----- SOURCE DATA
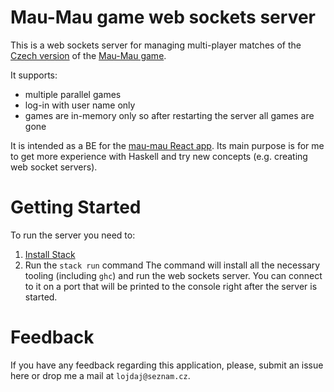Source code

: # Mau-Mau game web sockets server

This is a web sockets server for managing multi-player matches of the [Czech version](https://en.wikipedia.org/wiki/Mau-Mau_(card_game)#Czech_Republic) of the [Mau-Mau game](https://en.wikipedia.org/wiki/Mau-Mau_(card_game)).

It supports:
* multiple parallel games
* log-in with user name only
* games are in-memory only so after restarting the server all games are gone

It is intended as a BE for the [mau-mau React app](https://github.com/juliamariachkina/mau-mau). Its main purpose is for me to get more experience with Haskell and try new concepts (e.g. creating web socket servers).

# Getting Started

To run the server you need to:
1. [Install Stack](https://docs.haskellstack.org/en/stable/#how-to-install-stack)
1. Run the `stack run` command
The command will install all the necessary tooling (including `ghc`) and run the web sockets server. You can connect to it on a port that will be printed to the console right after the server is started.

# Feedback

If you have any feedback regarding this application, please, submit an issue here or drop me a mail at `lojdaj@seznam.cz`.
----------
----- SOURCE DATA
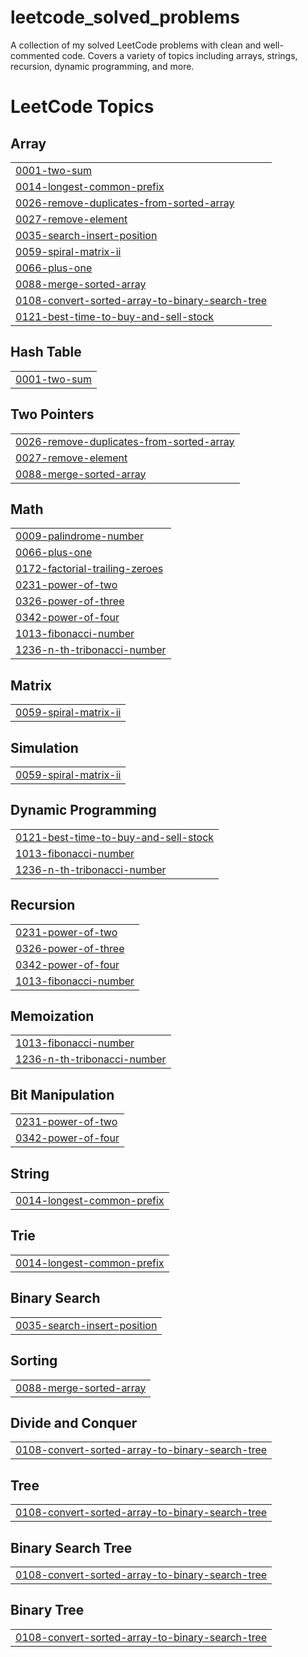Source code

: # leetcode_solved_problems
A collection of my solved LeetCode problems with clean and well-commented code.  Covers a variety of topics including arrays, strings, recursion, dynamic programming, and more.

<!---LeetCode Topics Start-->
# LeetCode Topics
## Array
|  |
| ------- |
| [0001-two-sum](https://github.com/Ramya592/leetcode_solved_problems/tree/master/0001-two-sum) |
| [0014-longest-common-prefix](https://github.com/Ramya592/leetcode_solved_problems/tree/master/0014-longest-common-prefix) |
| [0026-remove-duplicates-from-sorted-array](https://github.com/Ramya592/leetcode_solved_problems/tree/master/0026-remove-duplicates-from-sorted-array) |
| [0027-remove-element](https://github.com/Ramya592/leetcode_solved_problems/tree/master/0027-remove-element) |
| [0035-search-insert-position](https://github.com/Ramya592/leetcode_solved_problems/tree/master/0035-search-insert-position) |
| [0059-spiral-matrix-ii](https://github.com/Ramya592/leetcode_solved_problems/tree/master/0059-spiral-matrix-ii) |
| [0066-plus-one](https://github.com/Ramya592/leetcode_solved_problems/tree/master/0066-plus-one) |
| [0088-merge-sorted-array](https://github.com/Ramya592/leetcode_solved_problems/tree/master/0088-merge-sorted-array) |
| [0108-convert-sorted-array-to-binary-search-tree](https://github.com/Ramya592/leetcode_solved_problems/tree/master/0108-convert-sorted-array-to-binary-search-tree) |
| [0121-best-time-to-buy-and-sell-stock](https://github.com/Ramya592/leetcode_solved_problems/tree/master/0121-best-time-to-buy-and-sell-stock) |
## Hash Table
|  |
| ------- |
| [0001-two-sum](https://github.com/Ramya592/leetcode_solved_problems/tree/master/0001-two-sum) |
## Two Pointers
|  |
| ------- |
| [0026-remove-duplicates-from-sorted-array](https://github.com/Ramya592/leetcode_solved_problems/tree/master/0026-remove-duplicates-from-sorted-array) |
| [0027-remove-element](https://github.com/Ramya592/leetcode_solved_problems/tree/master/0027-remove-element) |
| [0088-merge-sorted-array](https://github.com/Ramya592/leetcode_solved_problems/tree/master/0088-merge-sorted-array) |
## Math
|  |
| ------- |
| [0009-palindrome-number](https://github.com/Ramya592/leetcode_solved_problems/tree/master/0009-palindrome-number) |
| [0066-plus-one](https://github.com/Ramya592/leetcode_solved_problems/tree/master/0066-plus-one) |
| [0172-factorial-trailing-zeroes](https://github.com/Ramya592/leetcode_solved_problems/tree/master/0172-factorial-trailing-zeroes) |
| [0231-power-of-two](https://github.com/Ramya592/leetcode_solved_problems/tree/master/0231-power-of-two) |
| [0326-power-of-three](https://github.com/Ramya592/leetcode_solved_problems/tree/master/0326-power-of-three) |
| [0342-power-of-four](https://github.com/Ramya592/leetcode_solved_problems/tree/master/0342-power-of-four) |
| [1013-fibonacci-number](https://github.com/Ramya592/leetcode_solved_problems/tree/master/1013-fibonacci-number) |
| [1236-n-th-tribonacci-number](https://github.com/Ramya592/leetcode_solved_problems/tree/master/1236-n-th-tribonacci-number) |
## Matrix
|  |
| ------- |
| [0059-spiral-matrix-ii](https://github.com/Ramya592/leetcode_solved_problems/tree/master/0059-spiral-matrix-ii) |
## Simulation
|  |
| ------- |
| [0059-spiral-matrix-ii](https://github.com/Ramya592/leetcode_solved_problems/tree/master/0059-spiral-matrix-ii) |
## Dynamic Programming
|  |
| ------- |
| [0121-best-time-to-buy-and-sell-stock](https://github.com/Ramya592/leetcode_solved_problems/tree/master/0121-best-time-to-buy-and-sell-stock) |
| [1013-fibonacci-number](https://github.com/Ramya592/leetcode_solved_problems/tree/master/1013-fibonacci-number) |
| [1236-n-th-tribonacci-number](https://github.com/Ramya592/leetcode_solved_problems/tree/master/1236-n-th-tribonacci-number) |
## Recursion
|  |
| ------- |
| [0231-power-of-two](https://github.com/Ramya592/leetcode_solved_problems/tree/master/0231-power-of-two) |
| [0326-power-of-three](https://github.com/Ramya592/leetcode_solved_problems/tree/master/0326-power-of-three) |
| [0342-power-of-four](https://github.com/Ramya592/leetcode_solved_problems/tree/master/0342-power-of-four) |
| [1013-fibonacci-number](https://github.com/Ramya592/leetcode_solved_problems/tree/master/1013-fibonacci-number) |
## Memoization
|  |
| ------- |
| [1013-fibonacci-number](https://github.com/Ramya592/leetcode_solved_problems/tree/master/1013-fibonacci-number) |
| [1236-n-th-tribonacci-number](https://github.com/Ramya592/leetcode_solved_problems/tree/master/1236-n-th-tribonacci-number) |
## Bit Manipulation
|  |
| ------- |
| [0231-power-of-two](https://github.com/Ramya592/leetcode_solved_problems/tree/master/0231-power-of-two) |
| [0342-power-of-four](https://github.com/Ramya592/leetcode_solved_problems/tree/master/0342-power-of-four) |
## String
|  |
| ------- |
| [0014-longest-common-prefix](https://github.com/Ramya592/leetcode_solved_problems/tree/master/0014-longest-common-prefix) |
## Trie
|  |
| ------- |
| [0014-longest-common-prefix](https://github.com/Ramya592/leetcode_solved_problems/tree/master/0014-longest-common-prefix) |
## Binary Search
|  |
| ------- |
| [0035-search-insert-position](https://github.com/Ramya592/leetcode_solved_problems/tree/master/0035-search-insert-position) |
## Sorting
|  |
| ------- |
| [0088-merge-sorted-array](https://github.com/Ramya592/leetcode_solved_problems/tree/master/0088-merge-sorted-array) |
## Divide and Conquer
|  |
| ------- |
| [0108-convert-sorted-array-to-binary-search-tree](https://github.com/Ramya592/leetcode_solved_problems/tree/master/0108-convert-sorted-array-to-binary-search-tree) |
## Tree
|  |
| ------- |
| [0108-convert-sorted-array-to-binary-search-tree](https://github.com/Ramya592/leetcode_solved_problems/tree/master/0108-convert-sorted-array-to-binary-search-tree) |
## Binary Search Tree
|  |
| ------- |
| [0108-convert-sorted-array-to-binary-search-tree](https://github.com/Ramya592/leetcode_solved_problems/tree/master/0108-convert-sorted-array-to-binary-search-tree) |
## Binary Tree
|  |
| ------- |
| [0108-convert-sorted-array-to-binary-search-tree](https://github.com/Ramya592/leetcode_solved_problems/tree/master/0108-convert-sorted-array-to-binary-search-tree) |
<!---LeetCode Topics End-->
----------
----- SOURCE DATA
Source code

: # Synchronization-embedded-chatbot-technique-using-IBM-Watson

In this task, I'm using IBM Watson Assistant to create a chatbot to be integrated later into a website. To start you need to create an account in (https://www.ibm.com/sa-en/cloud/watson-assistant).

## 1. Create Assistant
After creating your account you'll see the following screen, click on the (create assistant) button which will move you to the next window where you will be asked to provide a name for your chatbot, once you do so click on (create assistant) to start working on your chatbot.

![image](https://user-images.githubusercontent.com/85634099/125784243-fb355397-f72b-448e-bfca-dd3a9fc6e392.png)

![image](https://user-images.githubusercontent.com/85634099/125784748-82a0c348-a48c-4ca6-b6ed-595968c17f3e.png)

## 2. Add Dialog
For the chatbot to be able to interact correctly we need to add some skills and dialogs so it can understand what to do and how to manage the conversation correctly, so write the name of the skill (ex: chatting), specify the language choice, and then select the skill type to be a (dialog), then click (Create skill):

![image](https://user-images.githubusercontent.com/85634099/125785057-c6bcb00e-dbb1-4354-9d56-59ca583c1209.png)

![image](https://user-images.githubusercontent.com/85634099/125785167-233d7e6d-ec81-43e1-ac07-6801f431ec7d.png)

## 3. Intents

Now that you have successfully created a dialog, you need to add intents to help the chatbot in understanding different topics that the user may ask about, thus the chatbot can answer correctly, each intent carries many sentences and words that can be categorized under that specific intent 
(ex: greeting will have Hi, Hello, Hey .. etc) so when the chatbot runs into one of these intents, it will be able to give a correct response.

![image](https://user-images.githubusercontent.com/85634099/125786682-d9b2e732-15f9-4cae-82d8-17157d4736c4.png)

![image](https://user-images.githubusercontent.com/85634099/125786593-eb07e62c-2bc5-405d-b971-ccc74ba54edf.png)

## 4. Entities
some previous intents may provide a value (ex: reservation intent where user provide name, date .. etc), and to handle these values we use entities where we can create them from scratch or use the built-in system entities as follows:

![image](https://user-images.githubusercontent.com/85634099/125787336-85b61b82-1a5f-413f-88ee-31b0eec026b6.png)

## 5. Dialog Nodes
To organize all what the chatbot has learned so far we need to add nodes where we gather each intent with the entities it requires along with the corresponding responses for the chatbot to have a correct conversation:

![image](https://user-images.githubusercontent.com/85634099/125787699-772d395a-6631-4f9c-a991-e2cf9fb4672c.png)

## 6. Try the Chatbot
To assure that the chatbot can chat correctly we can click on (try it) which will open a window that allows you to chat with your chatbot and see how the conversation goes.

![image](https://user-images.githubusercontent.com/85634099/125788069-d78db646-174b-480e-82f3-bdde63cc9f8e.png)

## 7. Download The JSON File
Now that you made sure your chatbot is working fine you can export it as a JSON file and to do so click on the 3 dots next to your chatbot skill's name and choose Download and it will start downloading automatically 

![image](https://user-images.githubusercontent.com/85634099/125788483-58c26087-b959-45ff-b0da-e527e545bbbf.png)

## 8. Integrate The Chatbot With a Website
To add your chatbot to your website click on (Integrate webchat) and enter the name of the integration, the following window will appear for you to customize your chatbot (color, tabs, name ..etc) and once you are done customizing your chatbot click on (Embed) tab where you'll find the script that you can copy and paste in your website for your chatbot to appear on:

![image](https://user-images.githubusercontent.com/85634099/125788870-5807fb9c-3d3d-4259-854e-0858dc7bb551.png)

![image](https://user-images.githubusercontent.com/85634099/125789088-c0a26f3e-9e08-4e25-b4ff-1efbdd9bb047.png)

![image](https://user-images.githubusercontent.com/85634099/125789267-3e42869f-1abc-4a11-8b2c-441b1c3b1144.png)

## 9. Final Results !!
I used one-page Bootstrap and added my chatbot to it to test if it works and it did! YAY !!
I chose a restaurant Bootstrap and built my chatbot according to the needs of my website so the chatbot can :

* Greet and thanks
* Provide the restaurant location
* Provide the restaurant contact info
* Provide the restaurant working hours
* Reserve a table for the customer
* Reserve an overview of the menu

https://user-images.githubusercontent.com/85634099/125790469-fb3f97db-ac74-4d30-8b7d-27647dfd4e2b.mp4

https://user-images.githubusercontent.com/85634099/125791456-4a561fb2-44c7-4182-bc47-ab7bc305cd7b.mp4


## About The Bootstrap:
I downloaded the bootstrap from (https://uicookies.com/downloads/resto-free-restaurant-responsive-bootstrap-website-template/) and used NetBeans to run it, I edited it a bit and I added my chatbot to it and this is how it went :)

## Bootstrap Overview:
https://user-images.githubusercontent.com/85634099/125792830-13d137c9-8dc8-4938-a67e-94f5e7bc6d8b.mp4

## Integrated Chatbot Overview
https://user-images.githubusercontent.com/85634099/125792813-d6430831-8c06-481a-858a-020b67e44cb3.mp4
----------
TO DO: Copy the lines that hold the word "following". Take them from the records above.

RESULT:
After creating your account you'll see the following screen, click on the (create assistant) button which will move you to the next window where you will be asked to provide a name for your chatbot, once you do so click on (create assistant) to start working on your chatbot.
To add your chatbot to your website click on (Integrate webchat) and enter the name of the integration, the following window will appear for you to customize your chatbot (color, tabs, name ..etc) and once you are done customizing your chatbot click on (Embed) tab where you'll find the script that you can copy and paste in your website for your chatbot to appear on:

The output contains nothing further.